[Start of section]

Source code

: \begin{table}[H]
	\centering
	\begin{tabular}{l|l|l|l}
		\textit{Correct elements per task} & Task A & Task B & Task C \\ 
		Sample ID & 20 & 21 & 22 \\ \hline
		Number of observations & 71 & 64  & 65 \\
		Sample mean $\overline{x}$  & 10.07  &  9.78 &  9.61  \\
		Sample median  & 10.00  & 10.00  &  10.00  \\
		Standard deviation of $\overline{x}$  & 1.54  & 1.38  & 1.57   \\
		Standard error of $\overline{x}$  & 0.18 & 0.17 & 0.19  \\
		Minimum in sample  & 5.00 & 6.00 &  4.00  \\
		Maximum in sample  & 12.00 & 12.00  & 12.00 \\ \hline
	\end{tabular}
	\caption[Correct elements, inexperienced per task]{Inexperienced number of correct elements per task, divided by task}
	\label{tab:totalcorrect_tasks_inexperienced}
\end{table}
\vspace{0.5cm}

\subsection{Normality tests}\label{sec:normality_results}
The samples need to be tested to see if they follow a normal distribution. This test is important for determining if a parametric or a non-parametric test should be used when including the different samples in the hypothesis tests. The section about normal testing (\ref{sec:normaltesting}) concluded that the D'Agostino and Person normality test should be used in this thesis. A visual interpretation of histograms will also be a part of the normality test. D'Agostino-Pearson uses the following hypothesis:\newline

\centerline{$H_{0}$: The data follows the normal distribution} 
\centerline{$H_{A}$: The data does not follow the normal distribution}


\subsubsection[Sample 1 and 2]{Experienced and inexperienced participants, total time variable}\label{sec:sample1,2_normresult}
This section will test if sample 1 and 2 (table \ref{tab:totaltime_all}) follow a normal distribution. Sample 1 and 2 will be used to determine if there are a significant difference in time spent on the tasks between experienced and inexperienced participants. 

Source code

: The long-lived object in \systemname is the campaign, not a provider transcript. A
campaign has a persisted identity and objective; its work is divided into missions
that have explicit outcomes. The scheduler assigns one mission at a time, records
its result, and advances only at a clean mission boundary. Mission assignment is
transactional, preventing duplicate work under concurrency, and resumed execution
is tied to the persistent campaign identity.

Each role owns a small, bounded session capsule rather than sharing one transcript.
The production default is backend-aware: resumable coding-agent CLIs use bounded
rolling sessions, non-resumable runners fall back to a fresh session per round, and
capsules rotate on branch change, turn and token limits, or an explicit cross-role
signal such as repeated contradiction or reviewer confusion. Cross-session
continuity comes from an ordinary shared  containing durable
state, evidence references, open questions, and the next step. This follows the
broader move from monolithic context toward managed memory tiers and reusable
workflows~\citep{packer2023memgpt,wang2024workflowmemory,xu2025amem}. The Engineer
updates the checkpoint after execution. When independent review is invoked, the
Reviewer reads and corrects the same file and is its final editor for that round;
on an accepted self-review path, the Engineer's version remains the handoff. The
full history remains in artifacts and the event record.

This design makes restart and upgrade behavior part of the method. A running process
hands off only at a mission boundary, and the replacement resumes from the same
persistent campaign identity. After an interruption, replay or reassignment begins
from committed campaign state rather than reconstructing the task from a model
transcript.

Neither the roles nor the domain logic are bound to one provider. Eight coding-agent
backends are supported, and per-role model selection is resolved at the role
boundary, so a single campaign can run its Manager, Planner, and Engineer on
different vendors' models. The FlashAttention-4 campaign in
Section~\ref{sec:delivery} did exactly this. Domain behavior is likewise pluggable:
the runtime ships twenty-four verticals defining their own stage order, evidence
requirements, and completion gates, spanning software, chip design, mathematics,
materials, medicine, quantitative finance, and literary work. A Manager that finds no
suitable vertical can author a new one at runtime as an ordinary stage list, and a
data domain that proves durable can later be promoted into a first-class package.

[End of section]

▶ _PROBLEM DESCRIPTION_: Take the line that contains "suitable vertical can" and every line after it in the material above. Set those lines down exactly and nothing more.

▶ _SOLUTION FOR THIS PROBLEM_:
suitable vertical can author a new one at runtime as an ordinary stage list, and a
data domain that proves durable can later be promoted into a first-class package.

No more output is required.